What is a release, you might ask? A release is a formal document that is drafted by your insurance company in order to prevent you, the insured, from pursuing further legal action on the same claim. It is common for insurance companies to require that you sign a release as a condition of the settlement.  In fact, it is common in the settlement of virtually all lawsuits.

When you sign the release you are acknowledging and accepting that the settlement amount to which you agreed is the full and final amount you will receive and that you will not make any more claims or file any more lawsuits for losses arising from the specific claim at issue in your case.

Your attorney will have reviewed your release before sending it to you to review and sign.  But, of course, if you have any questions, you should ask your lawyer before signing.

Insurance Settlement Checks

Now you’ve signed the release, and your lawyer sent it back to the insurance company. What next? As soon as the insurance company receives the executed release it should issue the settlement checks. (If they don’t, call your lawyer right away.) Whether or not you have a public adjuster, a mortgage, and one or multiple claims will determine how your check(s) will be made out.

Typically, your attorney will attempt to have the insurance company cut separate checks, one for you, the insured, and one for the attorney’s firm. Every insurance company has different customs and procedures for issuing the checks.  Here are a few things to keep in mind.

First, the insurance company likely will issue one check to you and one to your lawyer. This is because according to Florida Law (specifically, Florida Statutes Section 627.428) your insurance company is obligated to pay your attorney’s fees if you receive a settlement in litigation.  In short, your insurance company, and not you, is responsible to pay your lawyer if you obtain a recovery in a litigation settlement or judgment from a trial.  This is the most common practice for the issuance of checks.

In some cases, the insurance company may issue a single check that is made payable to both you and your attorney. Typically such a check is and should be made payable to your attorney’s trust account. In such case, your check will have to be deposited into your attorney’s trust account and once the funds clear, your attorney’s law firm will issue you a check to you from the firm’s trust account.

As previously mentioned, every insurance company is different; unfortunately, some insurance companies are more efficient than others with regards to paying their claims.

Homes With Mortgages

If you have a mortgage on your house, the issuance of the checks maybe a little more complicated.  In this event, the insurance company will list your mortgage company as a payee on your settlement check. Most policyholders are stunned to learn that their mortgage company is listed as an additional payee; unfortunately, your mortgage company has a vested and significant interest in your property based on the mortgage, and the mortgage provides them with a contractual interest in your settlement funds.
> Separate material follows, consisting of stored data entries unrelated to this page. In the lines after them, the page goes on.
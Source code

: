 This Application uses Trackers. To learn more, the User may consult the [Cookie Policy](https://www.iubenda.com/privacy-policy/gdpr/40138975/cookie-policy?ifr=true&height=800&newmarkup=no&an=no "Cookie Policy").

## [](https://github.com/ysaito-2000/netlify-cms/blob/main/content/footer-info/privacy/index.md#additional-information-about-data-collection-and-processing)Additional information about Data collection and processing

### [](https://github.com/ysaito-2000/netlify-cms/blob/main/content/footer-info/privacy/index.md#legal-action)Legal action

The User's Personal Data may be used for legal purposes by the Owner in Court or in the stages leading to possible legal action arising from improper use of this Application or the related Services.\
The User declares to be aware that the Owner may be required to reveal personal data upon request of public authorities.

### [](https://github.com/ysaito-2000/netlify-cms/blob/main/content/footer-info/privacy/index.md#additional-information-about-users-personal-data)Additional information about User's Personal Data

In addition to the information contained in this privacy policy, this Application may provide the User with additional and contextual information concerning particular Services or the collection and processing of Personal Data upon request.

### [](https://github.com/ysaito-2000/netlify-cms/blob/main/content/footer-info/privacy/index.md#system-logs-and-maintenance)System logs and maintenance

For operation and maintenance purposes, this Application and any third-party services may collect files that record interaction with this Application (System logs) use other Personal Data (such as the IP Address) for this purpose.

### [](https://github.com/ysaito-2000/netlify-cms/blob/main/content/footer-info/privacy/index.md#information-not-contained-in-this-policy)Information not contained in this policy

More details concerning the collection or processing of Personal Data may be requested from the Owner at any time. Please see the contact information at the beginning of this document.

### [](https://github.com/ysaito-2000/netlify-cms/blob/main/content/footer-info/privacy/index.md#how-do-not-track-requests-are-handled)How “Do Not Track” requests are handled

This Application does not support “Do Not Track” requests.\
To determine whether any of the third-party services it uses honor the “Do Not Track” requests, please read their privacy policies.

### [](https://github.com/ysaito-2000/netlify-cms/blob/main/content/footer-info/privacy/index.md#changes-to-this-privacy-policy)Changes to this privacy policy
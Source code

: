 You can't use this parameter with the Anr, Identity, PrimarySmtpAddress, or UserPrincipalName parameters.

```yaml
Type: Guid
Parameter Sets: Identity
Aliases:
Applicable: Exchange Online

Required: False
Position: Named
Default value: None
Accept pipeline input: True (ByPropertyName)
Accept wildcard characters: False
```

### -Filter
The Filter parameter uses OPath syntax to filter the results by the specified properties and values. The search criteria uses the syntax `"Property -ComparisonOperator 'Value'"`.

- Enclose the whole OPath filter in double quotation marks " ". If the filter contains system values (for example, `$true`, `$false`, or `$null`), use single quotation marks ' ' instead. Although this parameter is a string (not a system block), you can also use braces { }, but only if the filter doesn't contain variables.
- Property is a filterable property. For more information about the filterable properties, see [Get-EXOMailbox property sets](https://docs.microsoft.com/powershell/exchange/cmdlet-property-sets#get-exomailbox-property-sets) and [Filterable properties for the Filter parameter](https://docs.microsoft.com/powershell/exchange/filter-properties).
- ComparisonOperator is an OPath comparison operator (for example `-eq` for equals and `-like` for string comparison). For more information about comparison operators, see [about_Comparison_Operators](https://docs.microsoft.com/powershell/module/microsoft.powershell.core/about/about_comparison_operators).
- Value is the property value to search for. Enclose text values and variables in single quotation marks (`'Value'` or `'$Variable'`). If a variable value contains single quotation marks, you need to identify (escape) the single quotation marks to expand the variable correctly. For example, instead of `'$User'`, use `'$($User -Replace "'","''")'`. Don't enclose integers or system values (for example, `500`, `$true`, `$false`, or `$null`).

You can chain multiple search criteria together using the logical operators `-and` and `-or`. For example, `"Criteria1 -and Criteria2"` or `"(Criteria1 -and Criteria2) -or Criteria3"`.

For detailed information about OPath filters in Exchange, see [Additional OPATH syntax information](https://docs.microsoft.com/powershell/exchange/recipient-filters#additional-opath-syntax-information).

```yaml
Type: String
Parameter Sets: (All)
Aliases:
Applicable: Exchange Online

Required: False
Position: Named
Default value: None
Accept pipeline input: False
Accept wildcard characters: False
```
The reason is to protect the bank that lent you the money to buy your house, and the bank wants to make sure that you fix your home and maintain the value of your home. Should the property be damaged and not repaired, the value of the property would decrease which in turn puts the mortgage company at risk and possibly a loss.

The only way to avoid having your mortgage company listed as a payee on your settlement check is to provide documentation showing that you do not have a mortgage, never had a mortgage, or that the mortgage was satisfied.  Typically you can obtain this information from your mortgage company or the public records.

So, if your mortgage company is also listed on your check, you have to sign the check and – yes – send it to your mortgage company, and they will hold your funds in escrow.  This means the mortgage company will hold the funds and release them to you to cover the costs necessary to complete the repairs to your house.  First, you will need to contact your mortgage company, inform them of the situation and the amount you were awarded in your settlement.

The mortgage company will inform you of all the documents they require in order to accept the check and then they will deposit it into their account. This typically includes a copy of the settlement agreement, the estimate for the repairs, and, of course, the actual check.

In most cases, after the mortgage company receives and processes your check and documentation they will release your funds in stages as the repairs are completed.  Sometimes they will require one of their inspectors to inspect the property to make sure the repairs are being done.  Pending a satisfactory inspection, the mortgage company will release the funds.

Inspections

In other cases, an inspection may not be required.  For example, perhaps you have already completed the repairs prior to the settlement of the claim or maybe the claim is very small.  Or, maybe the money you need from the funds is to pay for materials, such as cabinets or tiles, in which case an inspection may not be required.  It may also depend on the amount of your loan balance and the value of your home.

In short, every case is different, and the manner in which the mortgage company releases your funds may vary.

Because you have to satisfy the mortgage company in order to get your money, it is very important that you use only licensed contractors to repair your home, and that such contractors pull all necessary permits and follow the building codes.  If they don’t’, you might not get your money

Also, the mortgage company likely will require the contractor to sign and submit a copy of their contract, releases for each payment, and sometimes other documents, for the checks to be released.

Don’t Cut Corners!

Many people try to cut corners in order to save money on repairs. However, if you try to deceive your mortgage company they have the right to withhold the funds from your settlement. So, it’s best to provide full disclosure in order to make sure everything is properly completed and all contractors fully paid.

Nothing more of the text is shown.